O compromisso do meu pai com a vida envolveu a boa morte. Anos antes de falecer, ele me chamou para dizer que o seu tempo estava ficando curto e que gostaria de encaminhar a sequência do que diz respeito aos bens que iria deixar e ao espírito do lugar onde morava. Teve a sabedoria de viver com o necessário. Para ele, o conforto estava no movimento dentro da paisagem. Foi assim que um dia desligou naturalmente, enquanto se balançava em uma rede na sala de casa.
Sentados à mesa do alpendre da pequena, mas linda, fazenda Manchete, ele e a minha mãe falaram de duas preocupações essenciais para quando ele partisse: a primeira, a de não deixar pendência de inventários, e, a segunda, a de expressar objetivamente a gratidão que tinha pelo dois trabalhadores que o acompanharam com respeito, atenção e paciência nos seus últimos anos de labuta.
Transferidas as propriedades para os três filhos, ficando a minha mãe com o direito de usufruto vitalício, ele reforçou que gostaria que o Manezinho e o Lisboa também herdassem parte da terra, da qual pudessem tirar o sustento de suas famílias. Foi fácil, pois sempre tivemos os dois como nossos irmãos. Independentemente de serem pagos como trabalhadores, eles integravam a dinâmica daquele lugar que o meu pai chamava de “Sistema”, por tê-lo feito ser autossustentável.
Naquele momento, senti que ele queria concluir o que teria vindo fazer na Terra sem deixar pendências. Meu pai sempre viu a existência pelo que ela pode trazer de sentido. Costumava dizer que tudo tem um por quê. E a razão do agradecimento ao Manezinho e ao Lisboa devia-se a paciência deles diante da variação de ordem e intensidade que o passar dos anos impôs ao seu viver. Além de eles conhecerem bem a labuta, de saberem conversar com os animais e de gostarem da natureza.
Meu pai quis ser útil até o dia da morte.
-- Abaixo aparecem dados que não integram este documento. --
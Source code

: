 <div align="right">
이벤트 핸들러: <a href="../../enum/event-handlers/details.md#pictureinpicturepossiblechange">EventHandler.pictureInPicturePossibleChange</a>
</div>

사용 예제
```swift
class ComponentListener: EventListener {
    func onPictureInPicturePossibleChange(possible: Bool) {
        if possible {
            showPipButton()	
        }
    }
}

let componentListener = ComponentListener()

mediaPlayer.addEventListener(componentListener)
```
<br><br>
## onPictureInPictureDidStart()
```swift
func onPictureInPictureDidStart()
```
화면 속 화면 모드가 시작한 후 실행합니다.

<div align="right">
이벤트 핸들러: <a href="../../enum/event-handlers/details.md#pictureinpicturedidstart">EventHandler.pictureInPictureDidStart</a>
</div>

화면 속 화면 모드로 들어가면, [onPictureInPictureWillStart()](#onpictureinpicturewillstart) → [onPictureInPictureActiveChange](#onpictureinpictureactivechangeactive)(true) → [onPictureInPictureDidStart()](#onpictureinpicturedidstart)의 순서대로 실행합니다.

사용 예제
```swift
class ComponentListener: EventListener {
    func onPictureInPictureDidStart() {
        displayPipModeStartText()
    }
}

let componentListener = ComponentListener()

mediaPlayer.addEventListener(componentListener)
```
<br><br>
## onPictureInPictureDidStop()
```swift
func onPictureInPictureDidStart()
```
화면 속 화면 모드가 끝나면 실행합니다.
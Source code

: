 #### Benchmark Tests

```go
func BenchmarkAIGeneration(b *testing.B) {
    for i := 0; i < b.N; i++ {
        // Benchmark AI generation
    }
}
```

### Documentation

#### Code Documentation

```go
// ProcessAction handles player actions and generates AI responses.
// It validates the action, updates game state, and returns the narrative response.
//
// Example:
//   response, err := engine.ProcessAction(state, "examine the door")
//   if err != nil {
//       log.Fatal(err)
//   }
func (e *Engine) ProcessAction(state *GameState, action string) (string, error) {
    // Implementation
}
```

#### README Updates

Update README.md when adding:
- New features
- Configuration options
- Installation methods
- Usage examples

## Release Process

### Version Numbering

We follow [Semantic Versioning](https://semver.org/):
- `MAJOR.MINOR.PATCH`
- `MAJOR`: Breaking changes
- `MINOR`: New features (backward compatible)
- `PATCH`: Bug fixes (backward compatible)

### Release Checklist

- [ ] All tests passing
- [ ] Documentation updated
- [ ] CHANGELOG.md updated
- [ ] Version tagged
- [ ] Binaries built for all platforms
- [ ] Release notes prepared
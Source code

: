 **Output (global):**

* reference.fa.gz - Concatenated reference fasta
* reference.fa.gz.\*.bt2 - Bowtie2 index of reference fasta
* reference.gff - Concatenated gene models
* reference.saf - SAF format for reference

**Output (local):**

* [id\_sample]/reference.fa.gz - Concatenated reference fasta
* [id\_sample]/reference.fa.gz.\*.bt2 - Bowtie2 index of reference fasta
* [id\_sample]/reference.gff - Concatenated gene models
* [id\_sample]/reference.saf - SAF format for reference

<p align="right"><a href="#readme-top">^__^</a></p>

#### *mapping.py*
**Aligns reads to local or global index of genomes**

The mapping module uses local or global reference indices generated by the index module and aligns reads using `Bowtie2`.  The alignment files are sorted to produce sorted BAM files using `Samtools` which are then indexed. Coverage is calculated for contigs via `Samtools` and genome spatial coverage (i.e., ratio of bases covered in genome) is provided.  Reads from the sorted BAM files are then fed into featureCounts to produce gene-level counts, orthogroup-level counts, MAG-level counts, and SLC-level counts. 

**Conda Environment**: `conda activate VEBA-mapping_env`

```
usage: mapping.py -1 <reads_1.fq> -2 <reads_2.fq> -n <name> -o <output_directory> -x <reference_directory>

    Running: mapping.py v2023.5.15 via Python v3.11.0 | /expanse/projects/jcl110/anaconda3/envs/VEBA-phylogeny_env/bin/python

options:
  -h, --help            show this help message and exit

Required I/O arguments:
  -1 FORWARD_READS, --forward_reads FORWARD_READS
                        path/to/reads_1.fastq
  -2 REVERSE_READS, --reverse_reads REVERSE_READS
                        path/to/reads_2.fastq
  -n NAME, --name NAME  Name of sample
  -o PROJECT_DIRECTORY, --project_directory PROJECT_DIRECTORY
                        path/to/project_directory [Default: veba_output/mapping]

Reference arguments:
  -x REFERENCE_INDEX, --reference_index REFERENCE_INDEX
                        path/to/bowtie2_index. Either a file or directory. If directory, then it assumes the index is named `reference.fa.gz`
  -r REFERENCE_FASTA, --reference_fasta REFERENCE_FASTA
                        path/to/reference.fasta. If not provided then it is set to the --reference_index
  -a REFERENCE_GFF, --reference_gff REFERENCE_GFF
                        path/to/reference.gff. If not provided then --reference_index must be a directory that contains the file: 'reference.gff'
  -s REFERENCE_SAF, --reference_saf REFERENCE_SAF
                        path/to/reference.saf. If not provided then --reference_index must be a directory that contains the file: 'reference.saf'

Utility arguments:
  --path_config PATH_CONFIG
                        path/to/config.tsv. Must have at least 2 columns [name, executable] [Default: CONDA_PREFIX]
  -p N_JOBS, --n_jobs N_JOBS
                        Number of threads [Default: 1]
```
O Manezinho e o Lisboa conviveram com esse esforço dele, enquanto seus sentidos iam sendo desativados pela idade. Mesmo quando se desentendiam, a franqueza do desentendimento produzia bem estar emocional. Presenciei muitas histórias dessa inusitada tolerância que eles praticavam.
Um dia, meu pai queria cortar um pé de bougainville lindamente florido que, segundo ele, estava atrapalhando a passagem dos carros. O Lisboa não concordava muito, mas ia podando um galho aqui, outro acolá. E o meu pai insistindo para ele cortar mais. Em um determinado momento, o Lisboa meteu o facão e cortou mais do que devia. Enquanto meu pai reclamou que tinha sido muito, o Lisboa retrucou: “Tem gente que acha bonito coisa feia, então taí”.
Um dos segredos de vitalidade do meu pai era uma rede de tucum armada permanentemente em um galpão da garagem. Mais do que um apoio para descanso, era no balançar dessa rede que ele aliviava o discurso interno quando estava com raiva de alguma coisa. O Manezinho e o Lisboa sabiam disso e não mexiam com ele nesses instantes de distanciamento e de busca da paz absoluta.
No sábado passado, 25, entregamos as escrituras de propriedade do Manezinho e do Lisboa. Cada um ficou de um lado da área que reservamos para ser a morada da lembrança daquele lugar onde a presença do meu pai segue no movimento dos bichos, no farfalhar das folhas, no canto dos pássaros, na plasticidade da copa das árvores ao vento, no céu azul e nas noites estreladas do sertão.